### WHAT IS BEING ASKED
Look for the word "also" in the data below, and copy every line that holds it.

_ _ _ _ _

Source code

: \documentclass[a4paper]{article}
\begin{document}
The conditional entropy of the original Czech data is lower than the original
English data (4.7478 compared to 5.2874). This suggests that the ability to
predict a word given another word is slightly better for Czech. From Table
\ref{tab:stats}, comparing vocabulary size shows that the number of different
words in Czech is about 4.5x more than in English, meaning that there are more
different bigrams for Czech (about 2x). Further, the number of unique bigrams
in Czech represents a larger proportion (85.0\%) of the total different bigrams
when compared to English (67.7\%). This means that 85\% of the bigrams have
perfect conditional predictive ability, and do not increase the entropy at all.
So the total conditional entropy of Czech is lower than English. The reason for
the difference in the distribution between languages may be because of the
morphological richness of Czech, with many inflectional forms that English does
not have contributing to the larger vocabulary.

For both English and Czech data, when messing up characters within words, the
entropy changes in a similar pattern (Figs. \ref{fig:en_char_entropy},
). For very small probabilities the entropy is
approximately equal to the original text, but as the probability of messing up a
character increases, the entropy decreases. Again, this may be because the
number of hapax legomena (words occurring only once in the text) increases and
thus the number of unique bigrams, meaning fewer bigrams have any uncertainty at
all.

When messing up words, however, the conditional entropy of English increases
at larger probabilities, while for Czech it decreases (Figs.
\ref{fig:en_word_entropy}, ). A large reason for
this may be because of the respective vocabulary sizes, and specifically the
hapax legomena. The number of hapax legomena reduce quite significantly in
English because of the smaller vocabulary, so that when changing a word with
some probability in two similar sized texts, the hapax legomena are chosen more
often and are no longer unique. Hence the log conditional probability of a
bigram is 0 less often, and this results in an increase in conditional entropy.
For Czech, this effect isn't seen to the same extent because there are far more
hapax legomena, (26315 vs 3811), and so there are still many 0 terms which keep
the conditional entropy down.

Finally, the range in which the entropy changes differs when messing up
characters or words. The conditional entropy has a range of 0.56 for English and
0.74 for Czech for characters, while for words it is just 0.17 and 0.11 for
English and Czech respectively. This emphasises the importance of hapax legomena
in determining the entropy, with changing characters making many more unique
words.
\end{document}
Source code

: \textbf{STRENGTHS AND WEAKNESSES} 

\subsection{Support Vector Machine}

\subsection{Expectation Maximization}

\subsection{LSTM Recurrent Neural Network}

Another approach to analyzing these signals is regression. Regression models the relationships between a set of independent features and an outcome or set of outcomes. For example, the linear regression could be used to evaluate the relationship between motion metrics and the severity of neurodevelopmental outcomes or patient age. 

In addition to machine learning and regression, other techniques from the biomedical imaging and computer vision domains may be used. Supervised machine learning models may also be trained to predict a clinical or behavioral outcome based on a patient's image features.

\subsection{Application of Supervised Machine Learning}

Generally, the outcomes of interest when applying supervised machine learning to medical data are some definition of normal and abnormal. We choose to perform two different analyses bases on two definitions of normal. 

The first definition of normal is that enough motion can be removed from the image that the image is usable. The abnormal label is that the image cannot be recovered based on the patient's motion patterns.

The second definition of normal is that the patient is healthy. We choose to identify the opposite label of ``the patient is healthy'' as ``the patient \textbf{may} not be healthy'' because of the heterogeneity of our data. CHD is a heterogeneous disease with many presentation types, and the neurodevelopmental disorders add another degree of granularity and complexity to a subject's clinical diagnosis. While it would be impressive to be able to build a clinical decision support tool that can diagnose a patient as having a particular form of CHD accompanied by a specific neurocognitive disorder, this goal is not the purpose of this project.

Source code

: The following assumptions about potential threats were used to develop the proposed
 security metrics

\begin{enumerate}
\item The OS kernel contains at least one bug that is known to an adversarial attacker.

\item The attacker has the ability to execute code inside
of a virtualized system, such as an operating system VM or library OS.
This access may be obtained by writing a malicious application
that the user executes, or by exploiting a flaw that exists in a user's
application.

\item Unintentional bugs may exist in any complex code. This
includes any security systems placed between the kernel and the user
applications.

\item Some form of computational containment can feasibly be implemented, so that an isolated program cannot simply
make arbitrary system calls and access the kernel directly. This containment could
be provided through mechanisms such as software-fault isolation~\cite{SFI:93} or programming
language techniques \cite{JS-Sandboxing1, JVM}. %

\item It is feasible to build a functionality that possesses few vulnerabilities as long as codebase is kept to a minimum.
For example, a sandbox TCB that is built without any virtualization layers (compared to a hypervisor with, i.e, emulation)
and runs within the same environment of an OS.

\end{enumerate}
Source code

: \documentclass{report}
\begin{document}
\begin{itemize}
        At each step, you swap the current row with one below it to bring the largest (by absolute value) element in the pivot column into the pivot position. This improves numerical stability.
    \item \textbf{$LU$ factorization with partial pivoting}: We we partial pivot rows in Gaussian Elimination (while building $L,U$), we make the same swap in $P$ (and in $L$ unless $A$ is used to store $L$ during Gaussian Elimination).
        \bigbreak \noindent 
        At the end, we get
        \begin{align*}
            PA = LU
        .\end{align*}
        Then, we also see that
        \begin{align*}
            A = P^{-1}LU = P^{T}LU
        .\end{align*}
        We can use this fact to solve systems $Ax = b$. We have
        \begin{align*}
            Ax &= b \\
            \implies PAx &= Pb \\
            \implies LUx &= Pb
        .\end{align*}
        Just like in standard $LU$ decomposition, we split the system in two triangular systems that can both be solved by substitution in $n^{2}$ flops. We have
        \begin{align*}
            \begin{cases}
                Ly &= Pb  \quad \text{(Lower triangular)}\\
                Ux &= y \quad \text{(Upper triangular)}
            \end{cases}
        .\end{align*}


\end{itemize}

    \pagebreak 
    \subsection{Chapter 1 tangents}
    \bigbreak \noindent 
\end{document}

_ _ _ _ _

### RESULT OF THE EXERCISE
In addition to machine learning and regression, other techniques from the biomedical imaging and computer vision domains may be used. Supervised machine learning models may also be trained to predict a clinical or behavioral outcome based on a patient's image features.
        Then, we also see that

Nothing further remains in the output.